::: Stored data

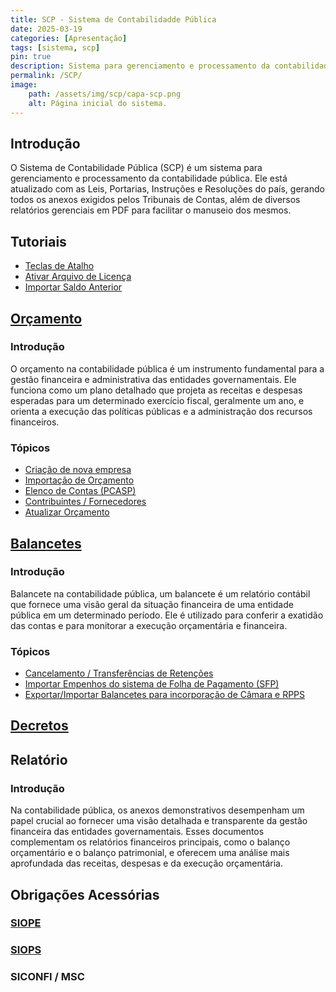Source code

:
 ```yaml
---
title: SCP - Sistema de Contabilidadde Pública
date: 2025-03-19
categories: [Apresentação]
tags: [sistema, scp]
pin: true
description: Sistema para gerenciamento e processamento da contabilidade pública.
permalink: /SCP/
image:
    path: /assets/img/scp/capa-scp.png
    alt: Página inicial do sistema.
---
```


## Introdução

O Sistema de Contabilidade Pública (SCP) é um sistema para gerenciamento e processamento da contabilidade pública. Ele está atualizado com as Leis, Portarias, Instruções e Resoluções do país, gerando todos os anexos exigidos pelos Tribunais de Contas, além de diversos relatórios gerenciais em PDF para facilitar o manuseio dos mesmos.

## Tutoriais

- [Teclas de Atalho](/SCP/teclas-atalhos)
- [Ativar Arquivo de Licença](/SCP/arquivo-licenca)
- [Importar Saldo Anterior](/SCP/importar-saldo-anterior)

## [Orçamento](/SCP/Orcamento)

### Introdução

O orçamento na contabilidade pública é um instrumento fundamental para a gestão financeira e administrativa das entidades governamentais. Ele funciona como um plano detalhado que projeta as receitas e despesas esperadas para um determinado exercício fiscal, geralmente um ano, e orienta a execução das políticas públicas e a administração dos recursos financeiros.

### Tópicos

- [Criação de nova empresa](/SCP/Orcamento/criacao-empresa)
- [Importação de Orçamento](/SCP/Orcamento/importacao-orcamento)
- [Elenco de Contas (PCASP)](/SCP/Orcamento/importacao-pcasp)
- [Contribuintes / Fornecedores](/SCP/Orcamento/cadastro-contribuinte)
- [Atualizar Orçamento](/SCP/Orcamento/atualizar-orcamento)

## [Balancetes](/SCP/Balancetes)

### Introdução

Balancete na contabilidade pública, um balancete é um relatório contábil que fornece uma visão geral da situação financeira de uma entidade pública em um determinado período. Ele é utilizado para conferir a exatidão das contas e para monitorar a execução orçamentária e financeira.

### Tópicos

- [Cancelamento / Transferências de Retenções](/SCP/Balancetes/cancelamento-retencoes)
- [Importar Empenhos do sistema de Folha de Pagamento (SFP)](/SCP/Balancetes/importar-empenhos)
- [Exportar/Importar Balancetes para incorporação de Câmara e RPPS](/SCP/Balancetes/exportar-balancetes)

## [Decretos](/SCP/decretos)

## Relatório

### Introdução

Na contabilidade pública, os anexos demonstrativos desempenham um papel crucial ao fornecer uma visão detalhada e transparente da gestão financeira das entidades governamentais. Esses documentos complementam os relatórios financeiros principais, como o balanço orçamentário e o balanço patrimonial, e oferecem uma análise mais aprofundada das receitas, despesas e da execução orçamentária.

## Obrigações Acessórias

### [SIOPE](/SCP/siope)

### [SIOPS](/SCP/siops)

### SICONFI / MSC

::::::

Your copy should hold every entry exactly as written, but none of the pictures.

Source code

:
 ```yaml
---
title: SCP - Sistema de Contabilidadde Pública
date: 2025-03-19
categories: [Apresentação]
tags: [sistema, scp]
pin: true
description: Sistema para gerenciamento e processamento da contabilidade pública.
permalink: /SCP/
image:
    path: /assets/img/scp/capa-scp.png
    alt: Página inicial do sistema.
---
```


## Introdução

O Sistema de Contabilidade Pública (SCP) é um sistema para gerenciamento e processamento da contabilidade pública. Ele está atualizado com as Leis, Portarias, Instruções e Resoluções do país, gerando todos os anexos exigidos pelos Tribunais de Contas, além de diversos relatórios gerenciais em PDF para facilitar o manuseio dos mesmos.

## Tutoriais

- [Teclas de Atalho](/SCP/teclas-atalhos)
- [Ativar Arquivo de Licença](/SCP/arquivo-licenca)
- [Importar Saldo Anterior](/SCP/importar-saldo-anterior)

## [Orçamento](/SCP/Orcamento)

### Introdução

O orçamento na contabilidade pública é um instrumento fundamental para a gestão financeira e administrativa das entidades governamentais. Ele funciona como um plano detalhado que projeta as receitas e despesas esperadas para um determinado exercício fiscal, geralmente um ano, e orienta a execução das políticas públicas e a administração dos recursos financeiros.

### Tópicos

- [Criação de nova empresa](/SCP/Orcamento/criacao-empresa)
- [Importação de Orçamento](/SCP/Orcamento/importacao-orcamento)
- [Elenco de Contas (PCASP)](/SCP/Orcamento/importacao-pcasp)
- [Contribuintes / Fornecedores](/SCP/Orcamento/cadastro-contribuinte)
- [Atualizar Orçamento](/SCP/Orcamento/atualizar-orcamento)

## [Balancetes](/SCP/Balancetes)

### Introdução

Balancete na contabilidade pública, um balancete é um relatório contábil que fornece uma visão geral da situação financeira de uma entidade pública em um determinado período. Ele é utilizado para conferir a exatidão das contas e para monitorar a execução orçamentária e financeira.

### Tópicos

- [Cancelamento / Transferências de Retenções](/SCP/Balancetes/cancelamento-retencoes)
- [Importar Empenhos do sistema de Folha de Pagamento (SFP)](/SCP/Balancetes/importar-empenhos)
- [Exportar/Importar Balancetes para incorporação de Câmara e RPPS](/SCP/Balancetes/exportar-balancetes)

## [Decretos](/SCP/decretos)

## Relatório

### Introdução

Na contabilidade pública, os anexos demonstrativos desempenham um papel crucial ao fornecer uma visão detalhada e transparente da gestão financeira das entidades governamentais. Esses documentos complementam os relatórios financeiros principais, como o balanço orçamentário e o balanço patrimonial, e oferecem uma análise mais aprofundada das receitas, despesas e da execução orçamentária.

## Obrigações Acessórias

### [SIOPE](/SCP/siope)

### [SIOPS](/SCP/siops)

### SICONFI / MSC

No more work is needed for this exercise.